> Assigned task
When you come to a picture, pass over it, and set down the entries below exactly.

> Saved entries
------------------------------
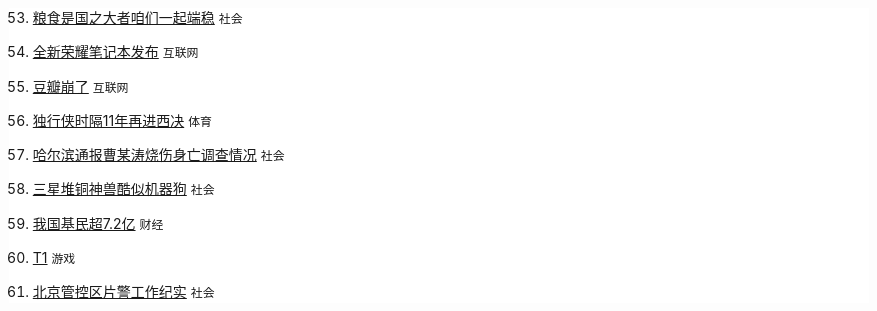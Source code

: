 53. [粮食是国之大者咱们一起端稳](https://m.weibo.cn/search?containerid=100103type%3D1%26t%3D10%26q%3D%23%E7%B2%AE%E9%A3%9F%E6%98%AF%E5%9B%BD%E4%B9%8B%E5%A4%A7%E8%80%85%E5%92%B1%E4%BB%AC%E4%B8%80%E8%B5%B7%E7%AB%AF%E7%A8%B3%23&stream_entry_id=51&isnewpage=1&extparam=seat%3D1%26c_type%3D51%26dgr%3D0%26cate%3D10103%26pos%3D0%26filter_type%3Drealtimehot%26display_time%3D1652673886%26pre_seqid%3D16526738862870229770354&luicode=10000011&lfid=106003type%3D25%26t%3D3%26disable_hot%3D1%26filter_type%3Drealtimehot) `社会` 

54. [全新荣耀笔记本发布](https://m.weibo.cn/search?containerid=100103type%3D1%26t%3D10%26q%3D%23%E5%85%A8%E6%96%B0%E8%8D%A3%E8%80%80%E7%AC%94%E8%AE%B0%E6%9C%AC%E5%8F%91%E5%B8%83%23&stream_entry_id=31&isnewpage=1&extparam=seat%3D1%26filter_type%3Drealtimehot%26dgr%3D0%26c_type%3D31%26adid%3D154025%26topic_ad%3D1%26cate%3D0%26pos%3D3%26lcate%3D5001%26display_time%3D1652673886%26pre_seqid%3D16526738862870229770354&luicode=10000011&lfid=106003type%3D25%26t%3D3%26disable_hot%3D1%26filter_type%3Drealtimehot) `互联网` 

55. [豆瓣崩了](https://m.weibo.cn/search?containerid=100103type%3D1%26t%3D10%26q%3D%23%E8%B1%86%E7%93%A3%E5%B4%A9%E4%BA%86%23&stream_entry_id=31&isnewpage=1&extparam=seat%3D1%26flag%3D1%26filter_type%3Drealtimehot%26dgr%3D0%26c_type%3D31%26cate%3D0%26pos%3D14%26lcate%3D5001%26realpos%3D14%26display_time%3D1652673886%26pre_seqid%3D16526738862870229770354&luicode=10000011&lfid=106003type%3D25%26t%3D3%26disable_hot%3D1%26filter_type%3Drealtimehot) `互联网` 

56. [独行侠时隔11年再进西决](https://m.weibo.cn/search?containerid=100103type%3D1%26t%3D10%26q%3D%23%E7%8B%AC%E8%A1%8C%E4%BE%A0%E6%97%B6%E9%9A%9411%E5%B9%B4%E5%86%8D%E8%BF%9B%E8%A5%BF%E5%86%B3%23&stream_entry_id=31&isnewpage=1&extparam=seat%3D1%26flag%3D1%26filter_type%3Drealtimehot%26dgr%3D0%26c_type%3D31%26cate%3D0%26pos%3D35%26lcate%3D5001%26realpos%3D35%26display_time%3D1652673886%26pre_seqid%3D16526738862870229770354&luicode=10000011&lfid=106003type%3D25%26t%3D3%26disable_hot%3D1%26filter_type%3Drealtimehot) `体育` 

57. [哈尔滨通报曹某涛烧伤身亡调查情况](https://m.weibo.cn/search?containerid=100103type%3D1%26t%3D10%26q%3D%23%E5%93%88%E5%B0%94%E6%BB%A8%E9%80%9A%E6%8A%A5%E6%9B%B9%E6%9F%90%E6%B6%9B%E7%83%A7%E4%BC%A4%E8%BA%AB%E4%BA%A1%E8%B0%83%E6%9F%A5%E6%83%85%E5%86%B5%23&stream_entry_id=31&isnewpage=1&extparam=seat%3D1%26flag%3D0%26filter_type%3Drealtimehot%26dgr%3D0%26c_type%3D31%26cate%3D0%26pos%3D36%26lcate%3D5001%26realpos%3D36%26display_time%3D1652673886%26pre_seqid%3D16526738862870229770354&luicode=10000011&lfid=106003type%3D25%26t%3D3%26disable_hot%3D1%26filter_type%3Drealtimehot) `社会` 

58. [三星堆铜神兽酷似机器狗](https://m.weibo.cn/search?containerid=100103type%3D1%26t%3D10%26q%3D%23%E4%B8%89%E6%98%9F%E5%A0%86%E9%93%9C%E7%A5%9E%E5%85%BD%E9%85%B7%E4%BC%BC%E6%9C%BA%E5%99%A8%E7%8B%97%23&stream_entry_id=31&isnewpage=1&extparam=seat%3D1%26flag%3D0%26filter_type%3Drealtimehot%26dgr%3D0%26c_type%3D31%26cate%3D0%26pos%3D37%26lcate%3D5001%26realpos%3D37%26display_time%3D1652673886%26pre_seqid%3D16526738862870229770354&luicode=10000011&lfid=106003type%3D25%26t%3D3%26disable_hot%3D1%26filter_type%3Drealtimehot) `社会` 

59. [我国基民超7.2亿](https://m.weibo.cn/search?containerid=100103type%3D1%26t%3D10%26q%3D%23%E6%88%91%E5%9B%BD%E5%9F%BA%E6%B0%91%E8%B6%857.2%E4%BA%BF%23&stream_entry_id=31&isnewpage=1&extparam=seat%3D1%26flag%3D0%26filter_type%3Drealtimehot%26dgr%3D0%26c_type%3D31%26cate%3D0%26pos%3D38%26lcate%3D5001%26realpos%3D38%26display_time%3D1652673886%26pre_seqid%3D16526738862870229770354&luicode=10000011&lfid=106003type%3D25%26t%3D3%26disable_hot%3D1%26filter_type%3Drealtimehot) `财经` 

60. [T1](https://m.weibo.cn/search?containerid=100103type%3D1%26t%3D10%26q%3DT1&stream_entry_id=31&isnewpage=1&extparam=seat%3D1%26flag%3D1%26filter_type%3Drealtimehot%26dgr%3D0%26c_type%3D31%26cate%3D0%26pos%3D39%26lcate%3D5001%26realpos%3D39%26display_time%3D1652673886%26pre_seqid%3D16526738862870229770354&luicode=10000011&lfid=106003type%3D25%26t%3D3%26disable_hot%3D1%26filter_type%3Drealtimehot) `游戏` 

61. [北京管控区片警工作纪实](https://m.weibo.cn/search?containerid=100103type%3D1%26t%3D10%26q%3D%23%E5%8C%97%E4%BA%AC%E7%AE%A1%E6%8E%A7%E5%8C%BA%E7%89%87%E8%AD%A6%E5%B7%A5%E4%BD%9C%E7%BA%AA%E5%AE%9E%23&stream_entry_id=31&isnewpage=1&extparam=seat%3D1%26flag%3D0%26filter_type%3Drealtimehot%26dgr%3D0%26c_type%3D31%26cate%3D0%26pos%3D40%26lcate%3D5001%26realpos%3D40%26display_time%3D1652673886%26pre_seqid%3D16526738862870229770354&luicode=10000011&lfid=106003type%3D25%26t%3D3%26disable_hot%3D1%26filter_type%3Drealtimehot) `社会`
------------------------------
> Output of the exercise
Source code

: 53. [粮食是国之大者咱们一起端稳](https://m.weibo.cn/search?containerid=100103type%3D1%26t%3D10%26q%3D%23%E7%B2%AE%E9%A3%9F%E6%98%AF%E5%9B%BD%E4%B9%8B%E5%A4%A7%E8%80%85%E5%92%B1%E4%BB%AC%E4%B8%80%E8%B5%B7%E7%AB%AF%E7%A8%B3%23&stream_entry_id=51&isnewpage=1&extparam=seat%3D1%26c_type%3D51%26dgr%3D0%26cate%3D10103%26pos%3D0%26filter_type%3Drealtimehot%26display_time%3D1652673886%26pre_seqid%3D16526738862870229770354&luicode=10000011&lfid=106003type%3D25%26t%3D3%26disable_hot%3D1%26filter_type%3Drealtimehot) `社会` 

54. [全新荣耀笔记本发布](https://m.weibo.cn/search?containerid=100103type%3D1%26t%3D10%26q%3D%23%E5%85%A8%E6%96%B0%E8%8D%A3%E8%80%80%E7%AC%94%E8%AE%B0%E6%9C%AC%E5%8F%91%E5%B8%83%23&stream_entry_id=31&isnewpage=1&extparam=seat%3D1%26filter_type%3Drealtimehot%26dgr%3D0%26c_type%3D31%26adid%3D154025%26topic_ad%3D1%26cate%3D0%26pos%3D3%26lcate%3D5001%26display_time%3D1652673886%26pre_seqid%3D16526738862870229770354&luicode=10000011&lfid=106003type%3D25%26t%3D3%26disable_hot%3D1%26filter_type%3Drealtimehot) `互联网` 

55. [豆瓣崩了](https://m.weibo.cn/search?containerid=100103type%3D1%26t%3D10%26q%3D%23%E8%B1%86%E7%93%A3%E5%B4%A9%E4%BA%86%23&stream_entry_id=31&isnewpage=1&extparam=seat%3D1%26flag%3D1%26filter_type%3Drealtimehot%26dgr%3D0%26c_type%3D31%26cate%3D0%26pos%3D14%26lcate%3D5001%26realpos%3D14%26display_time%3D1652673886%26pre_seqid%3D16526738862870229770354&luicode=10000011&lfid=106003type%3D25%26t%3D3%26disable_hot%3D1%26filter_type%3Drealtimehot) `互联网` 

56. [独行侠时隔11年再进西决](https://m.weibo.cn/search?containerid=100103type%3D1%26t%3D10%26q%3D%23%E7%8B%AC%E8%A1%8C%E4%BE%A0%E6%97%B6%E9%9A%9411%E5%B9%B4%E5%86%8D%E8%BF%9B%E8%A5%BF%E5%86%B3%23&stream_entry_id=31&isnewpage=1&extparam=seat%3D1%26flag%3D1%26filter_type%3Drealtimehot%26dgr%3D0%26c_type%3D31%26cate%3D0%26pos%3D35%26lcate%3D5001%26realpos%3D35%26display_time%3D1652673886%26pre_seqid%3D16526738862870229770354&luicode=10000011&lfid=106003type%3D25%26t%3D3%26disable_hot%3D1%26filter_type%3Drealtimehot) `体育` 

57. [哈尔滨通报曹某涛烧伤身亡调查情况](https://m.weibo.cn/search?containerid=100103type%3D1%26t%3D10%26q%3D%23%E5%93%88%E5%B0%94%E6%BB%A8%E9%80%9A%E6%8A%A5%E6%9B%B9%E6%9F%90%E6%B6%9B%E7%83%A7%E4%BC%A4%E8%BA%AB%E4%BA%A1%E8%B0%83%E6%9F%A5%E6%83%85%E5%86%B5%23&stream_entry_id=31&isnewpage=1&extparam=seat%3D1%26flag%3D0%26filter_type%3Drealtimehot%26dgr%3D0%26c_type%3D31%26cate%3D0%26pos%3D36%26lcate%3D5001%26realpos%3D36%26display_time%3D1652673886%26pre_seqid%3D16526738862870229770354&luicode=10000011&lfid=106003type%3D25%26t%3D3%26disable_hot%3D1%26filter_type%3Drealtimehot) `社会` 

58. [三星堆铜神兽酷似机器狗](https://m.weibo.cn/search?containerid=100103type%3D1%26t%3D10%26q%3D%23%E4%B8%89%E6%98%9F%E5%A0%86%E9%93%9C%E7%A5%9E%E5%85%BD%E9%85%B7%E4%BC%BC%E6%9C%BA%E5%99%A8%E7%8B%97%23&stream_entry_id=31&isnewpage=1&extparam=seat%3D1%26flag%3D0%26filter_type%3Drealtimehot%26dgr%3D0%26c_type%3D31%26cate%3D0%26pos%3D37%26lcate%3D5001%26realpos%3D37%26display_time%3D1652673886%26pre_seqid%3D16526738862870229770354&luicode=10000011&lfid=106003type%3D25%26t%3D3%26disable_hot%3D1%26filter_type%3Drealtimehot) `社会` 

59. [我国基民超7.2亿](https://m.weibo.cn/search?containerid=100103type%3D1%26t%3D10%26q%3D%23%E6%88%91%E5%9B%BD%E5%9F%BA%E6%B0%91%E8%B6%857.2%E4%BA%BF%23&stream_entry_id=31&isnewpage=1&extparam=seat%3D1%26flag%3D0%26filter_type%3Drealtimehot%26dgr%3D0%26c_type%3D31%26cate%3D0%26pos%3D38%26lcate%3D5001%26realpos%3D38%26display_time%3D1652673886%26pre_seqid%3D16526738862870229770354&luicode=10000011&lfid=106003type%3D25%26t%3D3%26disable_hot%3D1%26filter_type%3Drealtimehot) `财经` 

60. [T1](https://m.weibo.cn/search?containerid=100103type%3D1%26t%3D10%26q%3DT1&stream_entry_id=31&isnewpage=1&extparam=seat%3D1%26flag%3D1%26filter_type%3Drealtimehot%26dgr%3D0%26c_type%3D31%26cate%3D0%26pos%3D39%26lcate%3D5001%26realpos%3D39%26display_time%3D1652673886%26pre_seqid%3D16526738862870229770354&luicode=10000011&lfid=106003type%3D25%26t%3D3%26disable_hot%3D1%26filter_type%3Drealtimehot) `游戏` 

61. [北京管控区片警工作纪实](https://m.weibo.cn/search?containerid=100103type%3D1%26t%3D10%26q%3D%23%E5%8C%97%E4%BA%AC%E7%AE%A1%E6%8E%A7%E5%8C%BA%E7%89%87%E8%AD%A6%E5%B7%A5%E4%BD%9C%E7%BA%AA%E5%AE%9E%23&stream_entry_id=31&isnewpage=1&extparam=seat%3D1%26flag%3D0%26filter_type%3Drealtimehot%26dgr%3D0%26c_type%3D31%26cate%3D0%26pos%3D40%26lcate%3D5001%26realpos%3D40%26display_time%3D1652673886%26pre_seqid%3D16526738862870229770354&luicode=10000011&lfid=106003type%3D25%26t%3D3%26disable_hot%3D1%26filter_type%3Drealtimehot) `社会`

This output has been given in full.